Exercise objective - Go through the data below line by line. Give only the number of lines that contain "данные".

Task data: Begin

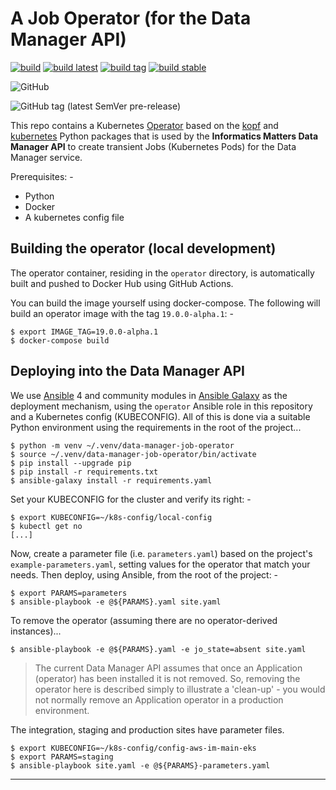 # A Job Operator (for the Data Manager API)

[![build](https://github.com/informaticsmatters/data-manager-job-operator/actions/workflows/build.yaml/badge.svg)](https://github.com/informaticsmatters/data-manager-job-operator/actions/workflows/build.yaml)
[![build latest](https://github.com/informaticsmatters/data-manager-job-operator/actions/workflows/build-latest.yaml/badge.svg)](https://github.com/informaticsmatters/data-manager-job-operator/actions/workflows/build-latest.yaml)
[![build tag](https://github.com/informaticsmatters/data-manager-job-operator/actions/workflows/build-tag.yaml/badge.svg)](https://github.com/informaticsmatters/data-manager-job-operator/actions/workflows/build-tag.yaml)
[![build stable](https://github.com/informaticsmatters/data-manager-job-operator/actions/workflows/build-stable.yaml/badge.svg)](https://github.com/informaticsmatters/data-manager-job-operator/actions/workflows/build-stable.yaml)

![GitHub](https://img.shields.io/github/license/informaticsmatters/data-manager-job-operator)

![GitHub tag (latest SemVer pre-release)](https://img.shields.io/github/v/tag/informaticsmatters/data-manager-job-operator?include_prereleases)

This repo contains a Kubernetes [Operator] based on the [kopf] and [kubernetes]
Python packages that is used by the **Informatics Matters Data Manager API**
to create transient Jobs (Kubernetes Pods) for the Data Manager service.

Prerequisites: -

-   Python
-   Docker
-   A kubernetes config file

## Building the operator (local development)
The operator container, residing in the `operator` directory,
is automatically built and pushed to Docker Hub using GitHub Actions.

You can build the image yourself using docker-compose.
The following will build an operator image with the tag `19.0.0-alpha.1`: -

    $ export IMAGE_TAG=19.0.0-alpha.1
    $ docker-compose build

## Deploying into the Data Manager API
We use [Ansible] 4 and community modules in [Ansible Galaxy] as the deployment
mechanism, using the `operator` Ansible role in this repository and a
Kubernetes config (KUBECONFIG). All of this is done via a suitable Python
environment using the requirements in the root of the project...

    $ python -m venv ~/.venv/data-manager-job-operator
    $ source ~/.venv/data-manager-job-operator/bin/activate
    $ pip install --upgrade pip
    $ pip install -r requirements.txt
    $ ansible-galaxy install -r requirements.yaml

Set your KUBECONFIG for the cluster and verify its right: -

    $ export KUBECONFIG=~/k8s-config/local-config
    $ kubectl get no
    [...]

Now, create a parameter file (i.e. `parameters.yaml`) based on the project's
`example-parameters.yaml`, setting values for the operator that match your
needs. Then deploy, using Ansible, from the root of the project: -

    $ export PARAMS=parameters
    $ ansible-playbook -e @${PARAMS}.yaml site.yaml

To remove the operator (assuming there are no operator-derived instances)...

    $ ansible-playbook -e @${PARAMS}.yaml -e jo_state=absent site.yaml

>   The current Data Manager API assumes that once an Application (operator)
    has been installed it is not removed. So, removing the operator here
    is described simply to illustrate a 'clean-up' - you would not
    normally remove an Application operator in a production environment.

The integration, staging and production sites have parameter files.

    $ export KUBECONFIG=~/k8s-config/config-aws-im-main-eks
    $ export PARAMS=staging
    $ ansible-playbook site.yaml -e @${PARAMS}-parameters.yaml

---

[ansible]: https://pypi.org/project/ansible/
[ansible galaxy]: https://galaxy.ansible.com
[kopf]: https://pypi.org/project/kopf/
[kubernetes]: https://pypi.org/project/kubernetes/
[operator]: https://kubernetes.io/docs/concepts/extend-kubernetes/operator/
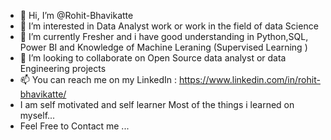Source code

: - 👋 Hi, I’m @Rohit-Bhavikatte
- 👀 I’m interested in Data Analyst work or work in the field of data Science 
- 🌱 I’m currently Fresher and i have good understanding in Python,SQL, Power BI and Knowledge of Machine Leraning (Supervised Learning ) 
- 💞️ I’m looking to collaborate on Open Source data analyst or data Engineering projects
- 📫 You can reach me on my LinkedIn : https://www.linkedin.com/in/rohit-bhavikatte/
-    I am self motivated and self learner Most of the things i learned on myself...
-    Feel Free to Contact me ...  


<!---
Rohit-Bhavikatte1/Rohit-Bhavikatte1 is a ✨ special ✨ repository because its `README.md` (this file) appears on your GitHub profile.
You can click the Preview link to take a look at your changes.
--->
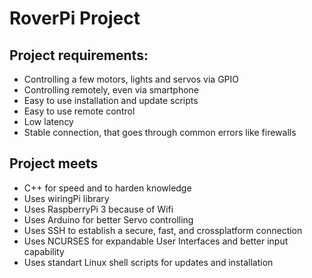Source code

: # RoverPi Project

## Project requirements:
- Controlling a few motors, lights and servos via GPIO
- Controlling remotely, even via smartphone
- Easy to use installation and update scripts
- Easy to use remote control
- Low latency
- Stable connection, that goes through common errors like firewalls

## Project meets
- C++ for speed and to harden knowledge
- Uses wiringPi library
- Uses RaspberryPi 3 because of Wifi
- Uses Arduino for better Servo controlling
- Uses SSH to establish a secure, fast, and crossplatform connection
- Uses NCURSES for expandable User Interfaces and better input capability
- Uses standart Linux shell scripts for updates and installation
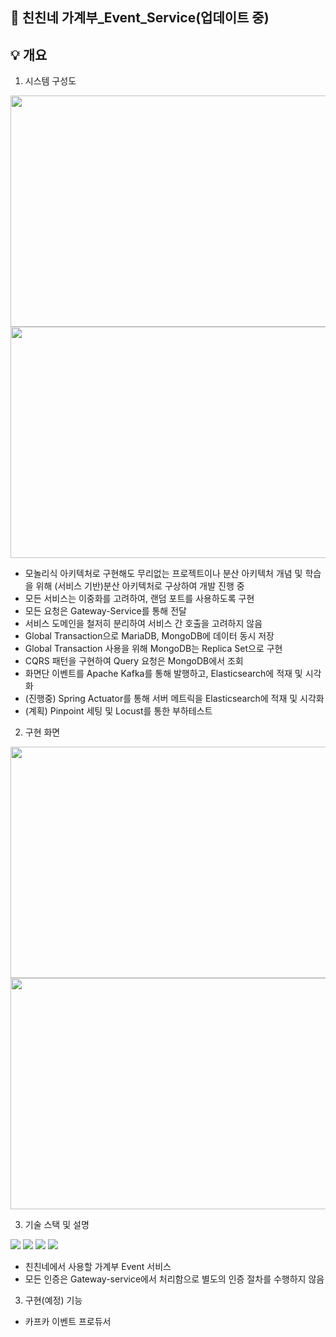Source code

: ## :closed_book: 친친네 가계부_Event_Service(업데이트 중)

## :bulb: 개요

1. 시스템 구성도
<img src="https://user-images.githubusercontent.com/32257949/233838423-f7f16d7a-cdb1-460d-83fa-ca221ff7280d.jpeg"  width="750" height="370">
<img src="https://user-images.githubusercontent.com/32257949/233838425-47434a10-b0f1-4d82-97ec-c7c45d2382e4.jpeg"  width="750" height="370">

  * 모놀리식 아키텍처로 구현해도 무리없는 프로젝트이나 분산 아키텍처 개념 및 학습을 위해 (서비스 기반)분산 아키텍처로 구상하여 개발 진행 중
  * 모든 서비스는 이중화를 고려하여, 랜덤 포트를 사용하도록 구현
  * 모든 요청은 Gateway-Service를 통해 전달
  * 서비스 도메인을 철저히 분리하여 서비스 간 호출을 고려하지 않음
  * Global Transaction으로 MariaDB, MongoDB에 데이터 동시 저장
  * Global Transaction 사용을 위해 MongoDB는 Replica Set으로 구현
  * CQRS 패턴을 구현하여 Query 요청은 MongoDB에서 조회
  * 화면단 이벤트를 Apache Kafka를 통해 발행하고, Elasticsearch에 적재 및 시각화
  * (진행중) Spring Actuator를 통해 서버 메트릭을 Elasticsearch에 적재 및 시각화
  * (계획) Pinpoint 세팅 및 Locust를 통한 부하테스트

2. 구현 화면
<img src="https://github.com/Mosquito06/chinchinne-event-service/assets/32257949/c1036ad5-5bfa-404a-8f48-e1933fd9bb70"  width="750" height="370">
<img src="https://github.com/Mosquito06/chinchinne-event-service/assets/32257949/5ee5286a-ce09-41e3-a810-cc0be1fe846a"  width="750" height="370">

3. 기술 스택 및 설명
<div align="left">
  <img src="https://img.shields.io/badge/Java-6DB33F?style=for-the-badge">
  <img src="https://img.shields.io/badge/Spring Boot-6DB33F?style=for-the-badge&logo=Spring Boot&logoColor=white">
  <img src="https://img.shields.io/badge/JUnit5-25A162?style=for-the-badge&logo=JUnit5&logoColor=white">
  <img src="https://img.shields.io/badge/Spring Kafka-231F20?style=for-the-badge&logo=apachekafka&logoColor=white">
</div>

  * 친친네에서 사용할 가계부 Event 서비스
  * 모든 인증은 Gateway-service에서 처리함으로 별도의 인증 절차를 수행하지 않음

3. 구현(예정) 기능
  * 카프카 이벤트 프로듀서
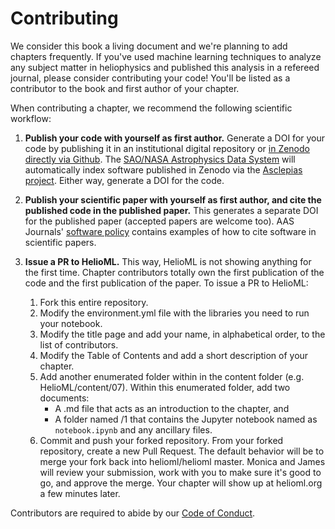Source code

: # Contributing

We consider this book a living document and we're planning to add chapters frequently. If you've used machine learning techniques to analyze any subject matter in heliophysics and published this analysis in a refereed journal, please consider contributing your code! You'll be listed as a contributor to the book and first author of your chapter. 

When contributing a chapter, we recommend the following scientific workflow:

1. **Publish your code with yourself as first author.** Generate a DOI for your code by publishing it in an institutional digital repository or [in Zenodo directly via Github](https://guides.github.com/activities/citable-code/). The [SAO/NASA Astrophysics Data System](http://adsabs.harvard.edu/) will automatically index software published in Zenodo via the [Asclepias project](https://github.com/asclepias). Either way, generate a DOI for the code. 

2. **Publish your scientific paper with yourself as first author, and cite the published code in the published paper.** This generates a separate DOI for the published paper (accepted papers are welcome too). AAS Journals' [software policy](https://journals.aas.org/policy-statement-on-software/) contains examples of how to cite software in scientific papers.

3. **Issue a PR to HelioML.** This way, HelioML is not showing anything for the first time. Chapter contributors totally own the first publication of the code and the first publication of the paper. To issue a PR to HelioML:

   1. Fork this entire repository.
   2. Modify the environment.yml file with the libraries you need to run your notebook.
   3. Modify the title page and add your name, in alphabetical order, to the list of contributors.
   4. Modify the Table of Contents and add a short description of your chapter.
   5. Add another enumerated folder within in the content folder (e.g. HelioML/content/07). Within this enumerated folder, add two documents: 
       * A .md file that acts as an introduction to the chapter, and
       * A folder named /1 that contains the Jupyter notebook named as `notebook.ipynb` and any ancillary files.
   6. Commit and push your forked repository. From your forked repository, create a new Pull Request. The default behavior will be to merge your fork back into helioml/helioml master. Monica and James will review your submission, work with you to make sure it's good to go, and approve the merge. Your chapter will show up at helioml.org a few minutes later. 

Contributors are required to abide by our [Code of Conduct](https://github.com/HelioML/HelioML/blob/master/CODE_OF_CONDUCT.md).
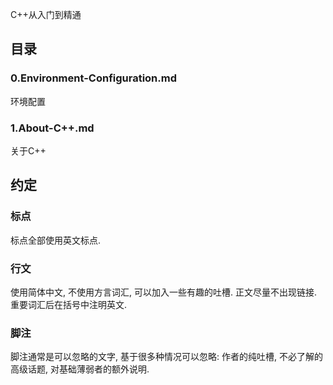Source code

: C++从入门到精通

## 目录

### 0.Environment-Configuration.md
环境配置

### 1.About-C++.md
关于C++

## 约定

### 标点
标点全部使用英文标点.

### 行文
使用简体中文, 不使用方言词汇, 可以加入一些有趣的吐槽. 正文尽量不出现链接.  
重要词汇后在括号中注明英文.

### 脚注
脚注通常是可以忽略的文字, 基于很多种情况可以忽略: 作者的纯吐槽, 不必了解的高级话题, 对基础薄弱者的额外说明.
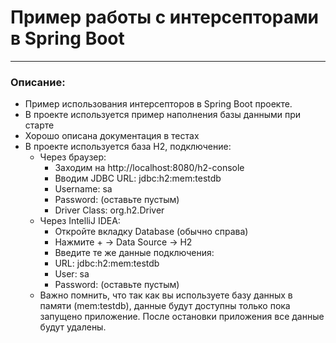 # Пример работы с интерсепторами в Spring Boot

------------
### Описание:
- Пример использования интерсепторов в Spring Boot проекте. <br />
- В проекте используется пример наполнения базы данными при старте
- Хорошо описана документация в тестах
- В проекте используется база H2, подключение:
  - Через браузер:
    - Заходим на http://localhost:8080/h2-console
    - Вводим JDBC URL: jdbc:h2:mem:testdb
    - Username: sa
    - Password: (оставьте пустым)
    - Driver Class: org.h2.Driver
  - Через IntelliJ IDEA:
    - Откройте вкладку Database (обычно справа)
    - Нажмите + → Data Source → H2
    - Введите те же данные подключения:
    - URL: jdbc:h2:mem:testdb
    - User: sa
    - Password: (оставьте пустым)
  - Важно помнить, что так как вы используете базу данных в памяти
    (mem:testdb), данные будут доступны только пока запущено приложение. 
    После остановки приложения все данные будут удалены.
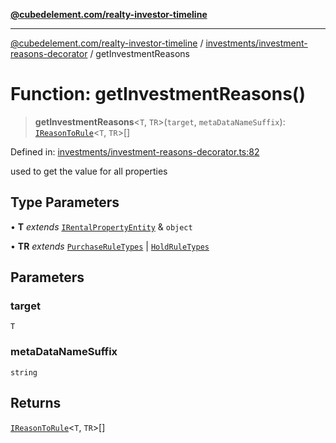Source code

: [**@cubedelement.com/realty-investor-timeline**](../../../index.md)

---

[@cubedelement.com/realty-investor-timeline](../../../modules.md) / [investments/investment-reasons-decorator](../index.md) / getInvestmentReasons

# Function: getInvestmentReasons()

> **getInvestmentReasons**\<`T`, `TR`\>(`target`, `metaDataNameSuffix`): [`IReasonToRule`](../../reason-to-rule/interfaces/IReasonToRule.md)\<`T`, `TR`\>[]

Defined in: [investments/investment-reasons-decorator.ts:82](https://github.com/kvernon/realty-investor-timeline/blob/806c805529d356deb12c125749ddea89a26850dd/src/investments/investment-reasons-decorator.ts#L82)

used to get the value for all properties

## Type Parameters

• **T** _extends_ [`IRentalPropertyEntity`](../../../properties/i-rental-property-entity/interfaces/IRentalPropertyEntity.md) & `object`

• **TR** _extends_ [`PurchaseRuleTypes`](../../../rules/purchase-rule-types/enumerations/PurchaseRuleTypes.md) \| [`HoldRuleTypes`](../../../rules/hold-rule-types/enumerations/HoldRuleTypes.md)

## Parameters

### target

`T`

### metaDataNameSuffix

`string`

## Returns

[`IReasonToRule`](../../reason-to-rule/interfaces/IReasonToRule.md)\<`T`, `TR`\>[]
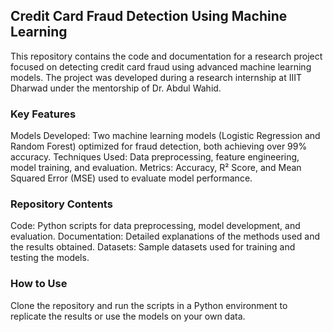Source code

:  ## Credit Card Fraud Detection Using Machine Learning
This repository contains the code and documentation for a research project focused on detecting credit card fraud using advanced machine learning models.
The project was developed during a research internship at IIIT Dharwad under the mentorship of Dr. Abdul Wahid.

### Key Features
Models Developed: Two machine learning models (Logistic Regression and Random Forest) optimized for fraud detection, both achieving over 99% accuracy.
Techniques Used: Data preprocessing, feature engineering, model training, and evaluation.
Metrics: Accuracy, R² Score, and Mean Squared Error (MSE) used to evaluate model performance.
### Repository Contents
Code: Python scripts for data preprocessing, model development, and evaluation.
Documentation: Detailed explanations of the methods used and the results obtained.
Datasets: Sample datasets used for training and testing the models.
### How to Use
Clone the repository and run the scripts in a Python environment to replicate the results or use the models on your own data.
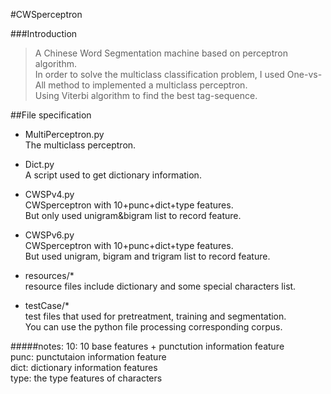 #CWSperceptron

###Introduction
> A Chinese Word Segmentation machine based on perceptron algorithm.<br>
> In order to solve the multiclass classification problem, I used One-vs-All method
> to implemented a multiclass perceptron.<br>
> Using Viterbi algorithm to find the best tag-sequence.

##File specification
* MultiPerceptron.py<br>
  The multiclass perceptron.
  
* Dict.py<br>
  A script used to get dictionary information. 
  
* CWSPv4.py<br>
  CWSperceptron with 10+punc+dict+type features.<br>
  But only used unigram&bigram list to record feature.
  
* CWSPv6.py<br>
  CWSperceptron with 10+punc+dict+type features.<br>
  But used unigram, bigram and trigram list to record feature.

* resources/*<br>
  resource files include dictionary and some special characters list.

* testCase/*<br>
  test files that used for pretreatment, training and segmentation.<br>
  You can use the python file processing corresponding corpus.

#####notes: 
10: 10 base features + punctution information feature<br>
punc: punctutaion information feature<br>
dict: dictionary information features<br>
type: the type features of characters<br>



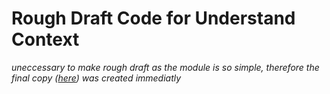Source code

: # Rough Draft Code for Understand Context
*uneccessary to make rough draft as the module is so simple, therefore the final copy ([here](https://github.com/the-machine-learners/kaggle-dsb/tree/master/pipeline/understand-context/final-copy)) was created immediatly*
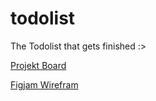# todolist
The Todolist that gets finished :>

[Projekt Board](https://github.com/users/workingj/projects/4/views/1)

[Figjam Wirefram](https://www.figma.com/file/ZIcJqt9lL83Fd1rsjhiqO6/TodoList?type=whiteboard&node-id=0-1&t=U6lwTICnVIAN77IB-0)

Task data: End

Answer area - 3